## Requirement
The full data, repeated exactly, is the only answer needed.

## Supplied information
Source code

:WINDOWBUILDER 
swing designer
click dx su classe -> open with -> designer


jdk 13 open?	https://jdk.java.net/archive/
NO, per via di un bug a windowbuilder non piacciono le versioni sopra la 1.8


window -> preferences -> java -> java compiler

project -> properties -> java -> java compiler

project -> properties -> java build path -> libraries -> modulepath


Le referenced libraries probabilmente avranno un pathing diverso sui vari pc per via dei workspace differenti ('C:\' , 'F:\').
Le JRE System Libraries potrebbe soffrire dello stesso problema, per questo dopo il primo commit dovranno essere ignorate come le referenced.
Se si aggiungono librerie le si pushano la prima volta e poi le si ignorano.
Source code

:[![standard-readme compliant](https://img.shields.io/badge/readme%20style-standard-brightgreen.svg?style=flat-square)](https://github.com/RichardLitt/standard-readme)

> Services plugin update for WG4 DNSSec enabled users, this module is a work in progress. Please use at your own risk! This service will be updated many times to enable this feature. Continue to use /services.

## Written reply
Source code

:WINDOWBUILDER 
swing designer
click dx su classe -> open with -> designer


jdk 13 open?	https://jdk.java.net/archive/
NO, per via di un bug a windowbuilder non piacciono le versioni sopra la 1.8


window -> preferences -> java -> java compiler

project -> properties -> java -> java compiler

project -> properties -> java build path -> libraries -> modulepath


Le referenced libraries probabilmente avranno un pathing diverso sui vari pc per via dei workspace differenti ('C:\' , 'F:\').
Le JRE System Libraries potrebbe soffrire dello stesso problema, per questo dopo il primo commit dovranno essere ignorate come le referenced.
Se si aggiungono librerie le si pushano la prima volta e poi le si ignorano.
Source code

:[![standard-readme compliant](https://img.shields.io/badge/readme%20style-standard-brightgreen.svg?style=flat-square)](https://github.com/RichardLitt/standard-readme)

> Services plugin update for WG4 DNSSec enabled users, this module is a work in progress. Please use at your own risk! This service will be updated many times to enable this feature. Continue to use /services.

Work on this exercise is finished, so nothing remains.